===== Given records

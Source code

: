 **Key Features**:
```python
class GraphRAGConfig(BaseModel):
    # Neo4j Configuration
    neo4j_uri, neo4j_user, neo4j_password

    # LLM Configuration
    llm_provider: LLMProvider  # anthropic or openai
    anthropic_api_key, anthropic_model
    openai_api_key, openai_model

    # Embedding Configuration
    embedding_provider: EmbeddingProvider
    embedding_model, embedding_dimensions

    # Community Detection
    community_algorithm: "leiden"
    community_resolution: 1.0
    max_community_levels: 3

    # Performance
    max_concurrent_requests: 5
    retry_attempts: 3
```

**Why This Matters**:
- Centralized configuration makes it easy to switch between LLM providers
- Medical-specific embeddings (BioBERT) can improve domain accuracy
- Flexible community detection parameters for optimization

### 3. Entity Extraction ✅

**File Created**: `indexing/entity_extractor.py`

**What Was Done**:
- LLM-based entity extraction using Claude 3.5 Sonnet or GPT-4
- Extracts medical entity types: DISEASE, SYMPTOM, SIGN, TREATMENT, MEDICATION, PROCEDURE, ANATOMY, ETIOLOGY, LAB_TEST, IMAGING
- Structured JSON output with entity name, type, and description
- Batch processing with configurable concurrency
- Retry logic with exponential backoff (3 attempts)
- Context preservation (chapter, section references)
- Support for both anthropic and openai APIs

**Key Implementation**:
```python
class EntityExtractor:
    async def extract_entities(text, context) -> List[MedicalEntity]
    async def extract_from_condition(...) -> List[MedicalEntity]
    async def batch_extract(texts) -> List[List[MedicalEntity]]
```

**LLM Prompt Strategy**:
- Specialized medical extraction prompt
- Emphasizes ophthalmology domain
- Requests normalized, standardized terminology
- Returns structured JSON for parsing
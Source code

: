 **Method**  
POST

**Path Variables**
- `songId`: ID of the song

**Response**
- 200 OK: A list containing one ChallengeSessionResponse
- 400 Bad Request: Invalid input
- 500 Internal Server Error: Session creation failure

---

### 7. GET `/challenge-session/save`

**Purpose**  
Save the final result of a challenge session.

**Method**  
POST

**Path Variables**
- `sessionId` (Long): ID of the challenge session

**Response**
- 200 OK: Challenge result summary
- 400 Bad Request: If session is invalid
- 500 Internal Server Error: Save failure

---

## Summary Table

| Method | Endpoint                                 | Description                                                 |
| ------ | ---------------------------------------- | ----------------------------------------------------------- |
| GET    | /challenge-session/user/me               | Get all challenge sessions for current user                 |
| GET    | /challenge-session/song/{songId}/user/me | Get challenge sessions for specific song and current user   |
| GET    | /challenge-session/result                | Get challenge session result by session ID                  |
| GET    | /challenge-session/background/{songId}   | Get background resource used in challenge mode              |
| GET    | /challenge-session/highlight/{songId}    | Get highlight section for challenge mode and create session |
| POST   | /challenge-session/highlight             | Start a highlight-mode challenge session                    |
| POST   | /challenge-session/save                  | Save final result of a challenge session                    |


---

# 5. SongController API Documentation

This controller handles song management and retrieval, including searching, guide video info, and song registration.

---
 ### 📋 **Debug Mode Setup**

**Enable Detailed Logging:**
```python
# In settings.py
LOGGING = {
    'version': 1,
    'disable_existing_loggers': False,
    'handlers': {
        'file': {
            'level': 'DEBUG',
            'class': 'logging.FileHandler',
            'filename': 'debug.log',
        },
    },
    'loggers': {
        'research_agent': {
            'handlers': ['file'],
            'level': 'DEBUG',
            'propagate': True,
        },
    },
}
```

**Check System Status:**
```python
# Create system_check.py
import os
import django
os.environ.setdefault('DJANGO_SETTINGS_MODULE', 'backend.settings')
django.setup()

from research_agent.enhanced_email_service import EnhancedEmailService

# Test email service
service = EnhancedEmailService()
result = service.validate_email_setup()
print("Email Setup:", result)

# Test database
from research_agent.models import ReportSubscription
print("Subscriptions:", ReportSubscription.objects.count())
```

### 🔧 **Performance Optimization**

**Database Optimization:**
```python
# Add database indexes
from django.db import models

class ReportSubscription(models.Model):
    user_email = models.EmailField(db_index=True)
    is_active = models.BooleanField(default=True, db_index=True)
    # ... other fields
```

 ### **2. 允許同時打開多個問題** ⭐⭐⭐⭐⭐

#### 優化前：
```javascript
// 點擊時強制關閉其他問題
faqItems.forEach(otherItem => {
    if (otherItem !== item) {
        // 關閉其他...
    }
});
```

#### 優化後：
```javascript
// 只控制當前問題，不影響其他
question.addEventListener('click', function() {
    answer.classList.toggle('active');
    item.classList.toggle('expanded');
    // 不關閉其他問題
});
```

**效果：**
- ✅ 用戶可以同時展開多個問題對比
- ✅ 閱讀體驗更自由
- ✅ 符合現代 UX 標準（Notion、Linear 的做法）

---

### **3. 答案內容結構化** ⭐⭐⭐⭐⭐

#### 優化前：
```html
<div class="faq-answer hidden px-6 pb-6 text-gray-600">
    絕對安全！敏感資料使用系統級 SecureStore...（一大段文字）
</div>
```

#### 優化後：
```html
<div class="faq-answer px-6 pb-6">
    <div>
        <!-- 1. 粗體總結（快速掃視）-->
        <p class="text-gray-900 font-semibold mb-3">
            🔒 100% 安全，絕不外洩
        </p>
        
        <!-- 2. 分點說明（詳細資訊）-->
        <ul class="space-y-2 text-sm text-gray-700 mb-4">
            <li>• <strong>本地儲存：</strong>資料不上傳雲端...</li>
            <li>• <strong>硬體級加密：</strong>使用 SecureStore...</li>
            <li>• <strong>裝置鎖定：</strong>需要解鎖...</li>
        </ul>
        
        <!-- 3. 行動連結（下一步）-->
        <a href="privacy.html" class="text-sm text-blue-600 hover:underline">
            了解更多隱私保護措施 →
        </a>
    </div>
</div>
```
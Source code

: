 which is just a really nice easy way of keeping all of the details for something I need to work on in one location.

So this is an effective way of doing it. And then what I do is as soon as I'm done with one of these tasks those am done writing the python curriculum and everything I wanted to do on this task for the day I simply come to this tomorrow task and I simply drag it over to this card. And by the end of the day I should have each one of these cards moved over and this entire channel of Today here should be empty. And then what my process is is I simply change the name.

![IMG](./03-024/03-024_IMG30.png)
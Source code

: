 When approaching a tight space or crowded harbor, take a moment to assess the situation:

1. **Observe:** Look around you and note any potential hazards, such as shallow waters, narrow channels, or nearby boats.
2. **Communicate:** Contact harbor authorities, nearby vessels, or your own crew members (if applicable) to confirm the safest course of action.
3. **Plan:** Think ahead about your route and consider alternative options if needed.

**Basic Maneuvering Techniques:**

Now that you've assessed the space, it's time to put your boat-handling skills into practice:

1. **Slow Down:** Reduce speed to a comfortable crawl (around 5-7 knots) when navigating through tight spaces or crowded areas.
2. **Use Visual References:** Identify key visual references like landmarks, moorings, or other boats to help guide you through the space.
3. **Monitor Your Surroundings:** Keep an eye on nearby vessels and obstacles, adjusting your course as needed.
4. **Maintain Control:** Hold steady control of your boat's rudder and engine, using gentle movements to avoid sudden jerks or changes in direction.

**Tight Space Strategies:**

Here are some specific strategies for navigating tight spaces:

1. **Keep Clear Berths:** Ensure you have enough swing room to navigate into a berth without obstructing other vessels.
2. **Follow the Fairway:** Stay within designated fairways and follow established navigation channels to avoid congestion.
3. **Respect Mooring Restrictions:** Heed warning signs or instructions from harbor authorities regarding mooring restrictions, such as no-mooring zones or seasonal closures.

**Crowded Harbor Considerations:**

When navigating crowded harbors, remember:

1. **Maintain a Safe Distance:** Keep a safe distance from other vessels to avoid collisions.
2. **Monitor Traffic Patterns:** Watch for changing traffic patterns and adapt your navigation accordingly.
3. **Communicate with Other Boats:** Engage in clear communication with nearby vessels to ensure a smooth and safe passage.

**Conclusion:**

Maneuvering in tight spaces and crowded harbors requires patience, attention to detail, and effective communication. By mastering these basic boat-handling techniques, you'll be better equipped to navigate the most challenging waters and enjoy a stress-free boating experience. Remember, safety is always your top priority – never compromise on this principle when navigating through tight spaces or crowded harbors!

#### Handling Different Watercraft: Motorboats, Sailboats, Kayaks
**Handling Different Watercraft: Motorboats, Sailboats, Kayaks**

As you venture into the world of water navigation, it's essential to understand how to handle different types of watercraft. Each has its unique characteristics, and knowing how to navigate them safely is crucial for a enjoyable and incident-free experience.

==========

Retype exactly the lines of the data above that fall between the line with "- Centralized configuration" and the line with "### 3. Entity Extraction ✅", inclusive, and add nothing.

**Output for this exercise:**
- Centralized configuration makes it easy to switch between LLM providers
- Medical-specific embeddings (BioBERT) can improve domain accuracy
- Flexible community detection parameters for optimization

### 3. Entity Extraction ✅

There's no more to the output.